LA REGLE : il y a autant de poésies que de poètes

Exception : certains poètes sont persuadés qu’il n’y en a qu’une

Cause : précarité cérébrale ou phobie foudroyante de l’Autre

Conséquence : agression probable d’autres poètes en cas de contact

Exemple dans une cour de récré : « C'est sympathique ce que tu fais. Mais problème : suffit-il de retranscrire du langage très ordinaire de tous les jours en revenant à la ligne pour faire un "poème"? »

Version racaille : Touche pas à ma poésie sinon je te casse en deux comme un Twix

Réponses envisagées : scalp de silence, économie d’énergie, dignité sans béquilles, toutefois en cas d’infection présumée - et selon la gravité des faits prévue au code de la Poésie applicable en open space mondial : possibilité de renvoyer la balle à la vitesse du désir de voir cet anti-pote se prendre une éclipse de gueule 

En d’autres termes : l’autre joue n’est pas un paillasson

Ajustement : soyons constructifs comme une barre HLM

Objection compulsive : Ma poésie et pas la tienne !

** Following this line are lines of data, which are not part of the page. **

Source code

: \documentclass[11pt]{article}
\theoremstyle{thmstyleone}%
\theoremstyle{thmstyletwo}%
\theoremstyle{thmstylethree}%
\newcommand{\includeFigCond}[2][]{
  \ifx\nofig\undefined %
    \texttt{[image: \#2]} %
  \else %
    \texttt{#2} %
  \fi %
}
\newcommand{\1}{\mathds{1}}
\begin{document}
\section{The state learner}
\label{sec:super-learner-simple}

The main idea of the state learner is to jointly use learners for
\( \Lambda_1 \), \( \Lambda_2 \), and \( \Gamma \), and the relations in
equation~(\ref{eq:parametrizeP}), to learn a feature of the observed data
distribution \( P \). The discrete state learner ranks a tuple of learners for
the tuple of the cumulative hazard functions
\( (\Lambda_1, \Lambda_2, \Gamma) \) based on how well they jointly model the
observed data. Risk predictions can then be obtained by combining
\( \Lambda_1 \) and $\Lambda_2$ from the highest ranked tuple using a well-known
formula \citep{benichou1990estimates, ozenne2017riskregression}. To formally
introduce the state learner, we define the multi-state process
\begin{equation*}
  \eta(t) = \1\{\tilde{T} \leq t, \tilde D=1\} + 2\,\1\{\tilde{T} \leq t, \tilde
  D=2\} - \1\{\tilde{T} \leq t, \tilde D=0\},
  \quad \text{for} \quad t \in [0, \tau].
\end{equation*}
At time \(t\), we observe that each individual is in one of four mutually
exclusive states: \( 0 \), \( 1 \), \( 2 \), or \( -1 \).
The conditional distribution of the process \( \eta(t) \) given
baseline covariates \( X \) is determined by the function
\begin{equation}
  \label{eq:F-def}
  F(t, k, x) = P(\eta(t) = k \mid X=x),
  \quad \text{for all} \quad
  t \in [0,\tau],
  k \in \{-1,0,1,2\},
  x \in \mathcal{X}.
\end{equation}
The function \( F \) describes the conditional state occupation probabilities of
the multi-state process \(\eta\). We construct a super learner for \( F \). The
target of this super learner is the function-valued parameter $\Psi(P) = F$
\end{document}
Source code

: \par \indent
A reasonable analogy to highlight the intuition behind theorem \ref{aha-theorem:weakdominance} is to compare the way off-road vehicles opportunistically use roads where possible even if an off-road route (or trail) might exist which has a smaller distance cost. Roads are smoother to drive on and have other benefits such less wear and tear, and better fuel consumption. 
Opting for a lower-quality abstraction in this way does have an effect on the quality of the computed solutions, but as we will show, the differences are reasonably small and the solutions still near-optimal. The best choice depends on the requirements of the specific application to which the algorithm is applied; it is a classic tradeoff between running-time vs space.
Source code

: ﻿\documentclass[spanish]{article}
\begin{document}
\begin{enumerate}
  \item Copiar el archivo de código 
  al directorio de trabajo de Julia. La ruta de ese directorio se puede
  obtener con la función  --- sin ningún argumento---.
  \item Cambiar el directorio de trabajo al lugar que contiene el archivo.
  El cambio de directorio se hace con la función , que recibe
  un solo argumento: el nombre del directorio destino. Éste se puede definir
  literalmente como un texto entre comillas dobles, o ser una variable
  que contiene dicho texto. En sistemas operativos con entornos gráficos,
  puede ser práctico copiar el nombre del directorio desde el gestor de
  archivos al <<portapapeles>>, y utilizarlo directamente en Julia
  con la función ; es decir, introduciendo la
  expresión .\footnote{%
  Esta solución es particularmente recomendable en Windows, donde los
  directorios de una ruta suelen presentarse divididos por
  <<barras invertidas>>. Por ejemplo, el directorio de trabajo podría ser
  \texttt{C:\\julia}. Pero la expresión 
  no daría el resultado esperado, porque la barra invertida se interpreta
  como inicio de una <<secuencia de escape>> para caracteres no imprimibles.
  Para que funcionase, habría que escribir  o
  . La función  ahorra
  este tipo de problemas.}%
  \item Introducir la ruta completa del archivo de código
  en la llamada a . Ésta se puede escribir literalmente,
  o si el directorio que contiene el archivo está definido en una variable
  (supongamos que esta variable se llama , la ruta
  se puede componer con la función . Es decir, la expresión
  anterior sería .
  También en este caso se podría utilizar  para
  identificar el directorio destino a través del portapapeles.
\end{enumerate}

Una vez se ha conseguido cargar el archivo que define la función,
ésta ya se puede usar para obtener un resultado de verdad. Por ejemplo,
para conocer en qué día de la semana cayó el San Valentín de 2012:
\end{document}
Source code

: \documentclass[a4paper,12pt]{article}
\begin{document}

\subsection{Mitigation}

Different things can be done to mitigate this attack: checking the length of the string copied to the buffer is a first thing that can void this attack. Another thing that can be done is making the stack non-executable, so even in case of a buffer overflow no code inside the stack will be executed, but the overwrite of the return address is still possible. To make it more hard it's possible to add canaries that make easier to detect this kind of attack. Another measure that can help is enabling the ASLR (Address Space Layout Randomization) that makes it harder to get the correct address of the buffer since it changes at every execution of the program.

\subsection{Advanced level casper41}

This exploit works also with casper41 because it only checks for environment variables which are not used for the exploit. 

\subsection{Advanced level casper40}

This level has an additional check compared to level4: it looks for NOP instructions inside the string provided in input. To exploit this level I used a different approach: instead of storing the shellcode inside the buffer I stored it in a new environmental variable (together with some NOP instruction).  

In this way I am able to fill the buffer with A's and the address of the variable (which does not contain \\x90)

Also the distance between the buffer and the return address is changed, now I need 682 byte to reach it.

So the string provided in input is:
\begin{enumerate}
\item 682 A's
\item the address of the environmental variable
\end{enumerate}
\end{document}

Moralité : parfois la poésie descend de Street Fighter

Réalités en cours : certaines poésies se lèvent tôt le matin, d’autres engraissent les étoiles, quelques privilégiées ont pour managers de vrais arbres, des vents et des rivières au leadership naturel, quand à l’élite qu’on voit se presser dans des rayons VIP et dans les cours d’université, elle tète encore au sein et parfois c’est beau mais pas tout le temps, pas tout le temps… 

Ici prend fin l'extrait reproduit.